I visited the web site of a company alleging to be experts at communications solutions, Sonofon, www.sonofon.com.au.
The first thing I noticed was the “Untitled document” heading on their web site, never a good sign of things to come.
I wrote to the advertised “info@sonofon.com.au” e-mail address listed.

Oh! It bounced back straight away. Apparently info@sonofon.com.au isn’t actually a valid e-mail address at the sonofon.com.au domain.

I thought perhaps the FAQ may have more information. Obviously Sonofon don’t actually get asked many questions, or if so, the demographic is the Latin-speaking populace.

Not to worry, here’s some other e-mail addresses. I tried writing to accounts@sonofon.com.au. It looked like a good starting point.

Oh! It fails too. At least this time the address obviously exists, but just hasn’t been set to allow mail from unauthenticated users.

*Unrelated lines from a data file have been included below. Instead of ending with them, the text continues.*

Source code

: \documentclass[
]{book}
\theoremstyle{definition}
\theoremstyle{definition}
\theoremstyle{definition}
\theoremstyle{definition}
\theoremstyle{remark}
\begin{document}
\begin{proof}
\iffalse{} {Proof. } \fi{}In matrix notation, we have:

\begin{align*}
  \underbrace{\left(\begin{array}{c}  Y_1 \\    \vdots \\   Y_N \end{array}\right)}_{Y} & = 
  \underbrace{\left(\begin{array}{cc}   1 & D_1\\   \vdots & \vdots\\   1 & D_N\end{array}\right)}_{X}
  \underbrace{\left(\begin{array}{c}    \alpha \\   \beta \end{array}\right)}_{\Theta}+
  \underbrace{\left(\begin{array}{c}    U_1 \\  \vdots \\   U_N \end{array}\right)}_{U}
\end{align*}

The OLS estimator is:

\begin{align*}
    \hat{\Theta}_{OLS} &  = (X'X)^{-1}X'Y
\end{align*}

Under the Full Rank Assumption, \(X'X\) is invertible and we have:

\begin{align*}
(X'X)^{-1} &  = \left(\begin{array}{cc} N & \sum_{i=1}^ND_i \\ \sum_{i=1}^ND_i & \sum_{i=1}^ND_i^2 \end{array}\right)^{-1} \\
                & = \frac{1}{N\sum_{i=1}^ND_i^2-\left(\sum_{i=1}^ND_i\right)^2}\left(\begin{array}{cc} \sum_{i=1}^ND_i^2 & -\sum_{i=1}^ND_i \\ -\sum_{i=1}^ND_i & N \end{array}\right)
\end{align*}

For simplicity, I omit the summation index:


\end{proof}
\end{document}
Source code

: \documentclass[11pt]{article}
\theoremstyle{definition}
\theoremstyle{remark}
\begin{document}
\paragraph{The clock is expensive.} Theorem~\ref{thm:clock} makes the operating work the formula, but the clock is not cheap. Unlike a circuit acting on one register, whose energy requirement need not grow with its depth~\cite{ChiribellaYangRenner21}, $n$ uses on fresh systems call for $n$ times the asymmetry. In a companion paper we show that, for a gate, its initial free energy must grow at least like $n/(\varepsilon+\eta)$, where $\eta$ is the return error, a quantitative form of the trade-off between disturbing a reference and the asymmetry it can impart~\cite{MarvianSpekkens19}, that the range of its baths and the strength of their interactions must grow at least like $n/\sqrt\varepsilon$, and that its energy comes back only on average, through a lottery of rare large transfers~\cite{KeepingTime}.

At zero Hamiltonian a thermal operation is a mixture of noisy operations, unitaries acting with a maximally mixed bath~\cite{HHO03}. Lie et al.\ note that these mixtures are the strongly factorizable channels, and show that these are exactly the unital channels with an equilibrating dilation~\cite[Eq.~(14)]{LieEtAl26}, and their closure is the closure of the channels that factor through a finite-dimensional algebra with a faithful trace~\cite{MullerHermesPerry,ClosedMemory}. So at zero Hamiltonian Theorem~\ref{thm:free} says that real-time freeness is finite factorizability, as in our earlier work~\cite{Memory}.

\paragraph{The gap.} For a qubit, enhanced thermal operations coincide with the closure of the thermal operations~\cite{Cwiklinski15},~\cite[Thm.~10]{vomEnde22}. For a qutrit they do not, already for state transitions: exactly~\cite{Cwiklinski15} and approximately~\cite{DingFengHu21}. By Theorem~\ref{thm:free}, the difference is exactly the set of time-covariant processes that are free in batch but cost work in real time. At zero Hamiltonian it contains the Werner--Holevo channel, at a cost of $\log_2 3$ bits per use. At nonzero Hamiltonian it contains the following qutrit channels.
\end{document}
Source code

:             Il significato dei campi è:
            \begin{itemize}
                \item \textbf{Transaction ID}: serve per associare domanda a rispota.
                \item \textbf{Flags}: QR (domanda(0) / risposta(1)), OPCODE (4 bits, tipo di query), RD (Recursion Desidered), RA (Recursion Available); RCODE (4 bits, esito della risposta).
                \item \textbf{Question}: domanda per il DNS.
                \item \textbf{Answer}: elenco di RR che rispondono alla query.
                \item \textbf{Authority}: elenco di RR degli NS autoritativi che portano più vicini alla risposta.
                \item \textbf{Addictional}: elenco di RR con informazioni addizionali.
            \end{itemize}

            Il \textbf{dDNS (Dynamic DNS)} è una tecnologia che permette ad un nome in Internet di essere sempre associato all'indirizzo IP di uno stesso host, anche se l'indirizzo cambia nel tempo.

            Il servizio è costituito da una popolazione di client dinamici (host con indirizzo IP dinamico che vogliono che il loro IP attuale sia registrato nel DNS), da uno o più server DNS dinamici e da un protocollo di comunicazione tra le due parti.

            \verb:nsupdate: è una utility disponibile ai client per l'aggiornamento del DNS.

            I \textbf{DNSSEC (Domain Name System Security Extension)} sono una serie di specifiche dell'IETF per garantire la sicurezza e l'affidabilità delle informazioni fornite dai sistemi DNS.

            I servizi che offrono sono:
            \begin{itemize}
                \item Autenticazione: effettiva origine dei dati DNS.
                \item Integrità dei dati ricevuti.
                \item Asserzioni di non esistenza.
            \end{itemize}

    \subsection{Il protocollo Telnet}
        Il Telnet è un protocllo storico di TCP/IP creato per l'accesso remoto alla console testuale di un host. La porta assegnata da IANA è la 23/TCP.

Ok, last ditch effort – let’s try the other two e-mail addresses advertised – billing@sonofon.com.au and service@sonofon.com.au.
By crikey, they don’t exist either.

Ok, this is beyond a joke. Sonofon are wasting my time. Not only do they not deserve my business but obviously they don’t want it anyway. I’m happy to oblige. After all, Sonofon have demonstrated they’re not communication experts. Do I really want a company looking after my telephony when this is the quality of their work?
Maybe I’m off the track; perhaps “communications” has a different meaning to Sonofon. Maybe they’re the guys you want when you’d rather liquidate your business than grow it.